Beedie celebrates 15 years of the Management of Technology MBA program
May 26, 2016
The Beedie School of Business has for many years positioned itself as a pioneer in its field, with innovative research and programs. One such pioneering program is the Management of Technology MBA (MOT MBA), the first program of its kind in Canada, which this year celebrates its fifteenth anniversary.
Alumni and distinguished faculty from the past and present gathered at the Segal Graduate School on May 24 to celebrate fifteen years of success of the MOT MBA program, and listen to a panel of experts discuss how to build national champions within the tech industry in Vancouver.
Moderated by Ian McCarthy, associate dean of graduate programs at the Beedie School of Business, the panel welcomed Elicia Maine, academic director of Beedie’s Graduate Certificate in Science and Technology Commercialization; MOT MBA alumnus Ben Sparrow, CEO and co-founder of desalination technologies organization Saltworks; Greg Caws, President & CEO of BC Innovation Council (BCIC); and Michel Laberge, founder and chief scientist of General Fusion.

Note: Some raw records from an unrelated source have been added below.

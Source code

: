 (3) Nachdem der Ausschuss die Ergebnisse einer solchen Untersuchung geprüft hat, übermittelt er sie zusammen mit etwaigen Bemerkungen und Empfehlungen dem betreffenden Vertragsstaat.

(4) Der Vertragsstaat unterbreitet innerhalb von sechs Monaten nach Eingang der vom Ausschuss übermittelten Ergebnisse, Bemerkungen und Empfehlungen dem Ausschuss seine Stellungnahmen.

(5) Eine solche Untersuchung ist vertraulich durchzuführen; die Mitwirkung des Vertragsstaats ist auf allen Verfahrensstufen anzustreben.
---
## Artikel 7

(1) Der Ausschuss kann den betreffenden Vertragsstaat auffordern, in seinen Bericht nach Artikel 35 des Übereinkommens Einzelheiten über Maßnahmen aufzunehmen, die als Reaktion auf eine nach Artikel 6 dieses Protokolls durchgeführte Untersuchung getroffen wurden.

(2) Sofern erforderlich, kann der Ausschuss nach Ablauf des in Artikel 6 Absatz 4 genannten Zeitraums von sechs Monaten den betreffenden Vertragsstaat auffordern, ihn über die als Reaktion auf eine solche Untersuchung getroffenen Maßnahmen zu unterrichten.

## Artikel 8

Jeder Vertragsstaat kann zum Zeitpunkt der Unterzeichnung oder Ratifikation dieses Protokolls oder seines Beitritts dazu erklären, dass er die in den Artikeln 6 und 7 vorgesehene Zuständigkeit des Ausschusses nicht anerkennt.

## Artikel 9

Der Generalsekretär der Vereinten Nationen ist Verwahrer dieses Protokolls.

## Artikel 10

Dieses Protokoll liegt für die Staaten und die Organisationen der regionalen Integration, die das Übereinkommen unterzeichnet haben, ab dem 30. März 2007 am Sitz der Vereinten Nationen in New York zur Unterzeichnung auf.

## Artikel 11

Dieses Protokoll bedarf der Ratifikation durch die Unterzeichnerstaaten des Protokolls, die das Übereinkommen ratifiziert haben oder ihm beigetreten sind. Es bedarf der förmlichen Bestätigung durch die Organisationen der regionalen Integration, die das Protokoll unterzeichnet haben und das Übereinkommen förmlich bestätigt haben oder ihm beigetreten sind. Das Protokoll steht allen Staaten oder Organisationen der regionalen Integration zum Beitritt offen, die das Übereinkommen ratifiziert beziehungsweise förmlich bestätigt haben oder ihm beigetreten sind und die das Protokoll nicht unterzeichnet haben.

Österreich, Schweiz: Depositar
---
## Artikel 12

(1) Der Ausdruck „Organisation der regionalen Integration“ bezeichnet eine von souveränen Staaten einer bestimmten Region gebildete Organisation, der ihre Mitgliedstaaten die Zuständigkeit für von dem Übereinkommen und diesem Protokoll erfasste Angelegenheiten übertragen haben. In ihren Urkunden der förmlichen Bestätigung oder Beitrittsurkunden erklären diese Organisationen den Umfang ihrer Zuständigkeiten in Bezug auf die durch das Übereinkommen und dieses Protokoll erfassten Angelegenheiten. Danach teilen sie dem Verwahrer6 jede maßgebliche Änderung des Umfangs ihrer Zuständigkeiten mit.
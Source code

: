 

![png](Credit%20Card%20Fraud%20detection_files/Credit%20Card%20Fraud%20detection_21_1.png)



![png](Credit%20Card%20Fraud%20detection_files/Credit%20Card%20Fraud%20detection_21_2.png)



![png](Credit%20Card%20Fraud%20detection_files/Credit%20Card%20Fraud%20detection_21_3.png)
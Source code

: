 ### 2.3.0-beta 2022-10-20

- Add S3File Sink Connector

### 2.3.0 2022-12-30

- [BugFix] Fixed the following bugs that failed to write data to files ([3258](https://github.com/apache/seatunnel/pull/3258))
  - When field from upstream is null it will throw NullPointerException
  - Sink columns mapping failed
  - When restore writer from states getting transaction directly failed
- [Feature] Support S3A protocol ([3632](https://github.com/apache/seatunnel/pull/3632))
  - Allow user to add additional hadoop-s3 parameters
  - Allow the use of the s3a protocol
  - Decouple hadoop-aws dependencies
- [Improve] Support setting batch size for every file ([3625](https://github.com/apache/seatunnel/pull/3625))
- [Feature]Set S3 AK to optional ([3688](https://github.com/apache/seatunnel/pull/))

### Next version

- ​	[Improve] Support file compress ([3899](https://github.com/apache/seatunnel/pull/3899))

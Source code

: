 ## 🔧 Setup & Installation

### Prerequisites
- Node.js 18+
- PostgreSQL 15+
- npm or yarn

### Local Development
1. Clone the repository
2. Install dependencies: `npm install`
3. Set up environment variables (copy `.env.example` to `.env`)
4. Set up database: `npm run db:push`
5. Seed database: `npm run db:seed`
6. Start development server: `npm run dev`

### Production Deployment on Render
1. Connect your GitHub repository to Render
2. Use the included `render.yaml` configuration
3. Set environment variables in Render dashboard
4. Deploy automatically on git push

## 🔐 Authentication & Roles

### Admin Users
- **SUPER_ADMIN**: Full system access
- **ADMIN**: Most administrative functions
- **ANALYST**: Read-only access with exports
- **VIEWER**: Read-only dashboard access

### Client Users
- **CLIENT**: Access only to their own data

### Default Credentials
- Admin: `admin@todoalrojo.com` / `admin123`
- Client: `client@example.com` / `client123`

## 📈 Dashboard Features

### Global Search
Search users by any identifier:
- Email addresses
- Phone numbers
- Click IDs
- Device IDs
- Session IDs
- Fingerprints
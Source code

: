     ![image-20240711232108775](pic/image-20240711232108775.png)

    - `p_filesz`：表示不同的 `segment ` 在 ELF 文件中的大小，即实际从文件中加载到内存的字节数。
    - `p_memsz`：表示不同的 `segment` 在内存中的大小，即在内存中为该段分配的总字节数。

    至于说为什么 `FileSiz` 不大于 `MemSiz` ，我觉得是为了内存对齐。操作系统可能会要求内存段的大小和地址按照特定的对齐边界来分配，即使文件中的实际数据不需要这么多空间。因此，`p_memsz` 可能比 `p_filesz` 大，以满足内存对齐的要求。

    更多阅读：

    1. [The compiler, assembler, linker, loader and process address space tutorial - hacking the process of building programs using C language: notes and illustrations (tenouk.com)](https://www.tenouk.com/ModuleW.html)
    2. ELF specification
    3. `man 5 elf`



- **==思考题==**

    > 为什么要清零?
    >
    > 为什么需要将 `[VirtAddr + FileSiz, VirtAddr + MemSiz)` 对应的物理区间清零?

Sparrow met his co-founder Joshua Zoshi while they were studying in the 2005 MOT MBA cohort. The company began with Sparrow building a desalination machine in his apartment in East Vancouver – a breach of the rental agreement for which he was subsequently evicted – and after winning $100,000 in seed funding at the New Ventures BC competition, has since gone from strength to strength. Today, they count numerous Fortune 500 companies as clients, as well as the Navy, and NASA.
“Financially we are doing well, we bounce in and out of being cash flow positive, but I believe it is negative to be cash flow positive – it means you are not investing in growth,” said Sparrow. “We are very R&D driven. We have been fortunate with our shareholder base, where our customers are our shareholders.”
Their goal now is simple: to become the world’s most valuable water technology company. It is a target that would place them firmly within the national champions category – and one that he hopes will become a reality thanks to the company’s membrane technology, which he has earmarked as the key to turning them into a billion dollar company.
Unlike the other panel speakers, Laberge is a physicist, not a businessman. Through his pioneering work on fusion energy – a technology that produces no greenhouse gases and that could solve the world’s energy problems – he has been required to negotiate the business world. He has so far raised in the region of $100 million in funding, but notes that the chances of Canada providing the billion dollars in funding that it would require to build a functioning power plant are slim.
Maine said that both Sparrow and Laberge’s presentations had made her case a lot easier to make: that building national champions in Canada is most effectively done by creating an environment for and supporting science based ventures.
“We can achieve this to a certain degree through the MOT MBA,” she said. “We need to train scientists to commercialize their innovations – create people who can take their ideas for large economic and social value creation, who are facing complex and social commercialization, and can manage skillsets – and give themselves and Canada a better value. We’ve had some success already, but we want more Saltworks here in ten years time.”
Outlining BCIC’s remit, Caws explained that the organization exists to make BC a better place for tech entrepreneurs. They offer 17 different programs in addition to the New Ventures competition, which this year had some 167 applications, of which 40 individuals will be selected to attend a boot camp.
He noted that the tech industry is sizeable in BC, with some 87,000 jobs within the industry – more than mining, oil, gas, and forestry combined – and almost 19,000 tech businesses which generate 6.5 percent of the province’s GDP.
During an intriguing Q&A session, the panel answered several questions, including whether Canadian investors are different to other investors; what their recipe is to attract and retain key talent; and which one factor on Canada’s failing innovation report card they would change to have the biggest impact on growth.
“I believe Canadians should measure returns on our investments in innovation – but the returns aren’t that great,” said Sparrow in response to the final question. “Part of the challenge is that we have a tremendous amount of funding for science projects but none for industrialization. That’s where the Americans are better: growing companies. If you invest in industrialization, the jobs stay.”